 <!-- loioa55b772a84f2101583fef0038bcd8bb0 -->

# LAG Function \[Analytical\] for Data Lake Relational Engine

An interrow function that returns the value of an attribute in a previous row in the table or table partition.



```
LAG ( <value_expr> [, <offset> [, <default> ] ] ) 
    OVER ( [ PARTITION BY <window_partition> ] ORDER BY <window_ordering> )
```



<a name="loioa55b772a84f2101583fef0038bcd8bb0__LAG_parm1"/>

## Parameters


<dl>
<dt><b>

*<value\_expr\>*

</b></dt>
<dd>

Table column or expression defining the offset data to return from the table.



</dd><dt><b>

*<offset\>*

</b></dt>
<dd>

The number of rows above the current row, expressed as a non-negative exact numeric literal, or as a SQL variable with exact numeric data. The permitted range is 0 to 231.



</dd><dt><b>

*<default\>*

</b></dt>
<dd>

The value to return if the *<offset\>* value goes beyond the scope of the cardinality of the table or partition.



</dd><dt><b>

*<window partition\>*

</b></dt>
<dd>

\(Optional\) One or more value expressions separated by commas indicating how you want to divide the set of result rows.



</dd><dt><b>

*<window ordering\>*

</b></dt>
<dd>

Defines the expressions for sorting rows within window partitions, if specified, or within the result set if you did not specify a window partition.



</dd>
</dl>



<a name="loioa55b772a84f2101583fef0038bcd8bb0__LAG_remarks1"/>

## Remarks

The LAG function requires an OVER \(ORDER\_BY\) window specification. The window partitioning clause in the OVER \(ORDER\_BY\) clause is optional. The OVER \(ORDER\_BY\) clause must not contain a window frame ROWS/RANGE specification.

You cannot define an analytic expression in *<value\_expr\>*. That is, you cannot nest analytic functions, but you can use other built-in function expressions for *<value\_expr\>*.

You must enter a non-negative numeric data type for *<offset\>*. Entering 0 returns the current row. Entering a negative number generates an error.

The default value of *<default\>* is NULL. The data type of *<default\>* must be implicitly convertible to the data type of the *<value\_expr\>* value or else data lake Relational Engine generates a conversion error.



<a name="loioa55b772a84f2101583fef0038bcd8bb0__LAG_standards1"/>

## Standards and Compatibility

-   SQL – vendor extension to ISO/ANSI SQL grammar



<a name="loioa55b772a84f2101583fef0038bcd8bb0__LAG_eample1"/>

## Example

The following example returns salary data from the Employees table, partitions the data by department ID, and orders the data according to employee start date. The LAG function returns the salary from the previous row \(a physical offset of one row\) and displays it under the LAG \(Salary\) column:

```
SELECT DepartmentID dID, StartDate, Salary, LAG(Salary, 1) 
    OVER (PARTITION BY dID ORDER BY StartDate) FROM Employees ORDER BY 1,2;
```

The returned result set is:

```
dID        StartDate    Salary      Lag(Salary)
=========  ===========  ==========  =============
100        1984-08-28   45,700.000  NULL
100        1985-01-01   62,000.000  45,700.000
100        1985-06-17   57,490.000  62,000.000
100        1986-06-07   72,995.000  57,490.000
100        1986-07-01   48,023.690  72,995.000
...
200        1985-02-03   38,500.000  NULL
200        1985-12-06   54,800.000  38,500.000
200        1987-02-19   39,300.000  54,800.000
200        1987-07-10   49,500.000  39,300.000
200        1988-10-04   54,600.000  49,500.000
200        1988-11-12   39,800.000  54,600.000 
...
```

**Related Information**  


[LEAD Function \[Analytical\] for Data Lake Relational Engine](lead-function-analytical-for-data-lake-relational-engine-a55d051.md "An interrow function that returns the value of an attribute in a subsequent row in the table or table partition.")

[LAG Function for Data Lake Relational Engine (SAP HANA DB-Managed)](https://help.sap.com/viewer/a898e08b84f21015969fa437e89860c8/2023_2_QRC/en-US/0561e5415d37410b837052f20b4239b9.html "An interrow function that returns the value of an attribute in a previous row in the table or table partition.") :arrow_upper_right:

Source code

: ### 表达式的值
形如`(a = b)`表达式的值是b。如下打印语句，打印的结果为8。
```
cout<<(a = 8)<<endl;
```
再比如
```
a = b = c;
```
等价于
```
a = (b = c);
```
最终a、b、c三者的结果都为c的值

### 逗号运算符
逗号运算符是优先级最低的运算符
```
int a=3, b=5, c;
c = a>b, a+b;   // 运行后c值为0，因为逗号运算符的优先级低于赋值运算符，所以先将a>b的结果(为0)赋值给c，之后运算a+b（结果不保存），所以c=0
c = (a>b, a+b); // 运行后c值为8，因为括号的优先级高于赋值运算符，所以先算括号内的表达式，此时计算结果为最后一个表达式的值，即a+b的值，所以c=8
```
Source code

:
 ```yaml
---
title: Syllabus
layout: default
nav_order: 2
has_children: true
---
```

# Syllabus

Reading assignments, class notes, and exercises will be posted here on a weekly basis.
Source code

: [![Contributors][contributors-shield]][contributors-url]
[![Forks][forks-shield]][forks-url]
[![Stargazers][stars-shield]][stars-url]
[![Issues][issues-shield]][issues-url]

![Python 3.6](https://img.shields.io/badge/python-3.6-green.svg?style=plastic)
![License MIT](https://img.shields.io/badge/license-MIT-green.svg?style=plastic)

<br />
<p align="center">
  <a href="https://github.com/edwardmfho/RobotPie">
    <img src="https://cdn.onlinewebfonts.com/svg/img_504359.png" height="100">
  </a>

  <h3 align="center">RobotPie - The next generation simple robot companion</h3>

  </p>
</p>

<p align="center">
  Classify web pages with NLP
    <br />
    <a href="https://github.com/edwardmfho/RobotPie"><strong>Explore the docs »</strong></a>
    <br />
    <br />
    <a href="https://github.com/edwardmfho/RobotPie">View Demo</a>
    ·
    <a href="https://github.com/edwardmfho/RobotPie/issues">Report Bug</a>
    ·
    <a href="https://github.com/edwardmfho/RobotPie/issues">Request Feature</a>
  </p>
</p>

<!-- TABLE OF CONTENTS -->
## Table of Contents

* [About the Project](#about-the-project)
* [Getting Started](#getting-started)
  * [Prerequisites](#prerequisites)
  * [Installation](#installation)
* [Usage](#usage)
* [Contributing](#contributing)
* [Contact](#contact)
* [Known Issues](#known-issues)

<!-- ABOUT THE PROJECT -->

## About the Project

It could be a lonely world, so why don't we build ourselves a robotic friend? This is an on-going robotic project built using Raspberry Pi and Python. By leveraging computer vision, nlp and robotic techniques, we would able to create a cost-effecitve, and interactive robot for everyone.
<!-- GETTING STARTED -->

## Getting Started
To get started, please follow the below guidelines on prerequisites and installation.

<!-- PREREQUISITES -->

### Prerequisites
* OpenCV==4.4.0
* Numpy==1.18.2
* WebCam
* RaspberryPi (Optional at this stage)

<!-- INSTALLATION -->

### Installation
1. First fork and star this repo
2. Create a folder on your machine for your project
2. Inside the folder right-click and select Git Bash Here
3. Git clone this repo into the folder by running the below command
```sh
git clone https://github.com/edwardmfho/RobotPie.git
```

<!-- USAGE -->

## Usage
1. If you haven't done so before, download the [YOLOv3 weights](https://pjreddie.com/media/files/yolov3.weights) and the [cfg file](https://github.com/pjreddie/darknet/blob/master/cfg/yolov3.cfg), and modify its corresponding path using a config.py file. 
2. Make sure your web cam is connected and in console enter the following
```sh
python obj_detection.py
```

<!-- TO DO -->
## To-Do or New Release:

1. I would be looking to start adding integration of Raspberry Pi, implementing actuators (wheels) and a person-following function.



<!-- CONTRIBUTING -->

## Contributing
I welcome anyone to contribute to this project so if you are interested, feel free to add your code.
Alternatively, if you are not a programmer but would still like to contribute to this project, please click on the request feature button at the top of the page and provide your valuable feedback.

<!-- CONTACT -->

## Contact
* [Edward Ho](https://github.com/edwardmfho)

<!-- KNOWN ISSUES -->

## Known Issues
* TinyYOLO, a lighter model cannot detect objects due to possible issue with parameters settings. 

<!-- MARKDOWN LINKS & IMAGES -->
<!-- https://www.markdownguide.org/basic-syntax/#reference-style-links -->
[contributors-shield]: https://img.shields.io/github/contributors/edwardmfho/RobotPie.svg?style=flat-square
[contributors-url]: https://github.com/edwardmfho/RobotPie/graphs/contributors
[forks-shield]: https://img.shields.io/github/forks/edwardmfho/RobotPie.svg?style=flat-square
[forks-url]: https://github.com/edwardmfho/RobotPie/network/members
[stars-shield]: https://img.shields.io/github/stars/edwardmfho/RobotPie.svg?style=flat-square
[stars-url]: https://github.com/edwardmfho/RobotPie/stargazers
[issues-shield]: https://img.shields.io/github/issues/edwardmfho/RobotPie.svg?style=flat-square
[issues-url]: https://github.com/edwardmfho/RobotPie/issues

________________

#### [Task description]
Report each line of the entries where the word "cannot" occurs.

#### [Answer to this task]
You cannot define an analytic expression in *<value\_expr\>*. That is, you cannot nest analytic functions, but you can use other built-in function expressions for *<value\_expr\>*.
* TinyYOLO, a lighter model cannot detect objects due to possible issue with parameters settings. 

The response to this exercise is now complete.